Many of my classmates in the Applied Linguistics department at my university had intentions of teaching abroad a year or two before returning for their Master’s. Not out of the ordinary. Travel, work, make good money and new memories for the rest of your life, who wouldn’t want these things before going back for more schooling? I had the same idea, but getting married to a Korean national and deciding to live here permanently is making that temporary vacation more of a career for me. If you are in a situation like mine and able to get a special F-series visa (typically gyopos, permanent residents, and spouses of Korean nationals) you can really take advantage of this lucrative teaching abroad business since more jobs are open to F visa that don’t require company/school sponsorship. Now if you aren’t one of these lucky people, then you will be needing an E visa so you are dependent on the jobs that will sponsor you. So what are your options in Korea and how are they changing?

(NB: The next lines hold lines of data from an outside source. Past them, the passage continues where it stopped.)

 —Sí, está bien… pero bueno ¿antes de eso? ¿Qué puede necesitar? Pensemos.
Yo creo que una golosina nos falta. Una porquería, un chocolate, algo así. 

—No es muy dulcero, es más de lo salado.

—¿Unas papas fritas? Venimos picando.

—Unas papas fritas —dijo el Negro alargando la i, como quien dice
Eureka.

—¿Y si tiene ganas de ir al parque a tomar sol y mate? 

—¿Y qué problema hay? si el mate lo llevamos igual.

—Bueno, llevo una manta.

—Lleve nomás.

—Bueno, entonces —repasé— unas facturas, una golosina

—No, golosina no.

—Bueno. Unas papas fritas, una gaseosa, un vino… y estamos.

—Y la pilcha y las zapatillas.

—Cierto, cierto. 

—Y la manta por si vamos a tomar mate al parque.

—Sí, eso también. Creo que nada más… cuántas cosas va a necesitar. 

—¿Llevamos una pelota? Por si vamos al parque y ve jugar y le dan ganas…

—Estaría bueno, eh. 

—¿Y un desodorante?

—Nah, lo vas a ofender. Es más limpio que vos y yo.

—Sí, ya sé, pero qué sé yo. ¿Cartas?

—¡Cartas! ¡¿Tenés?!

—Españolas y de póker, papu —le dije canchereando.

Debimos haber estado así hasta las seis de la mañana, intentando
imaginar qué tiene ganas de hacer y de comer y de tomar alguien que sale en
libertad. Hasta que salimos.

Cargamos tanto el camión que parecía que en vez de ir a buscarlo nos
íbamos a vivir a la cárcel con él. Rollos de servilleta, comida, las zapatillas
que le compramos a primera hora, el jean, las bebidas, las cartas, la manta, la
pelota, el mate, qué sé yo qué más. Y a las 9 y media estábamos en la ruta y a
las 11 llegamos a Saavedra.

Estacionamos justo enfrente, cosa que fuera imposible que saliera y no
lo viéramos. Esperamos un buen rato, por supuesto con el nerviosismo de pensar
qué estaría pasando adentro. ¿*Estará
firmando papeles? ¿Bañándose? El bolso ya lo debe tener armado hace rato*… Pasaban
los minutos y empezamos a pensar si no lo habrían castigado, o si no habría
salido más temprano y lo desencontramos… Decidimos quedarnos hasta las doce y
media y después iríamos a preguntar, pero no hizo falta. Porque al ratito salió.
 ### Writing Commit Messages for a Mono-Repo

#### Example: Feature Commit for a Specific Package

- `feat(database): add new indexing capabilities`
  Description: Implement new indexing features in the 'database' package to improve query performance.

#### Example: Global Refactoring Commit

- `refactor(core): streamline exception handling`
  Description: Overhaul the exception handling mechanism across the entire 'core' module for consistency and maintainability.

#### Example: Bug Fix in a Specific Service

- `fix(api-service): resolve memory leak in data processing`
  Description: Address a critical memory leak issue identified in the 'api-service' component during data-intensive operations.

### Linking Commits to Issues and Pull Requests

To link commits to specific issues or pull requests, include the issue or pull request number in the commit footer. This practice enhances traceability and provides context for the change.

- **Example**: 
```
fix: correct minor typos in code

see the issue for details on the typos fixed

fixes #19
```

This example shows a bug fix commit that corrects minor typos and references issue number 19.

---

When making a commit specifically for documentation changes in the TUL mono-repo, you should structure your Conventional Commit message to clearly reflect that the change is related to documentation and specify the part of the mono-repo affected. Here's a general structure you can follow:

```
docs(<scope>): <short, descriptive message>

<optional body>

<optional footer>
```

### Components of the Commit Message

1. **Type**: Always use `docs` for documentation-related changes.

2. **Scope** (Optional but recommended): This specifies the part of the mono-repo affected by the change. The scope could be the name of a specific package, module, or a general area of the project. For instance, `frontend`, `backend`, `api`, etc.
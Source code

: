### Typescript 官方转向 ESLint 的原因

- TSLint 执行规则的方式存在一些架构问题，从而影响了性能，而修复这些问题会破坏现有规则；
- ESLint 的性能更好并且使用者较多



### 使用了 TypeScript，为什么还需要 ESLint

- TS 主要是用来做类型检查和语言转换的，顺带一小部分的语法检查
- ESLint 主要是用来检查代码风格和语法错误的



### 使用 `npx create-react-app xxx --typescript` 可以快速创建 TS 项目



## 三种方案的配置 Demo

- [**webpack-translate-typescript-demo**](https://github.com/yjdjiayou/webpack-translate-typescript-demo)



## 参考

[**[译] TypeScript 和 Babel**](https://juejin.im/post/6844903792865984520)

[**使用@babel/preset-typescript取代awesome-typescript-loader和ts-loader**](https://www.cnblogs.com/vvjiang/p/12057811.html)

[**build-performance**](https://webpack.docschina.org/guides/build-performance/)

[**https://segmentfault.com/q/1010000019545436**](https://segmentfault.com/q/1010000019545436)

Options for (specifically teaching) jobs in Korea
I’ve touched on the options there are for teaching jobs in Korea, but it won’t hurt to do so again.
Public Schools: So the first we have are public school jobs. These are schools that are publicly funded. Getting a job here usually happens with government programs. The biggest are EPIK and TaLK, with GEPIK also a popular option. EPIK and GEPIK require you to have graduated with a degree in anything but are starting to require TESOL/TEFL/CELTA certification. These jobs are more secure in nature, but all school has their own set of politics.
Private Schools (Hagwons): Hagwons are the second most popular options for teachers. Korean students go to school after the regular school day ends around 4:30, usually till 8 at night. Education is very important in Korea and these hagwons are ways to try to get ahead and a VERY highly competitive job market. These schools aren’t funded by the government but instead of private businesses, and they function like that. You are there to teach… but often it becomes you are there to play games and keep the kids and parents happy and the business you are working for above float. These schools pop up and disappear just as fast as they open sometimes. These is a occupational hazard. On top of the 100% job security, you also are at the mercy of your director.
Privately-funded schools: Now, these are like public schools. They have normal work schedules/teaching hours, not like hagwons that can have you working late at night or even slit shifts. These schools usually have a focus
Companies: Since this is the age of globalization, English is needed in a lot of regular Korean companies. Some companies hire people (usually already in Korea with experience teaching conversational/business English) to come in for a few hours to conduct English classes for employees. I have also seen companies offering positions for languages other than English, especially Chinese, Japanese, and Spanish. I don’t believe these jobs sponsor visas, so they are more for those F-series visa users.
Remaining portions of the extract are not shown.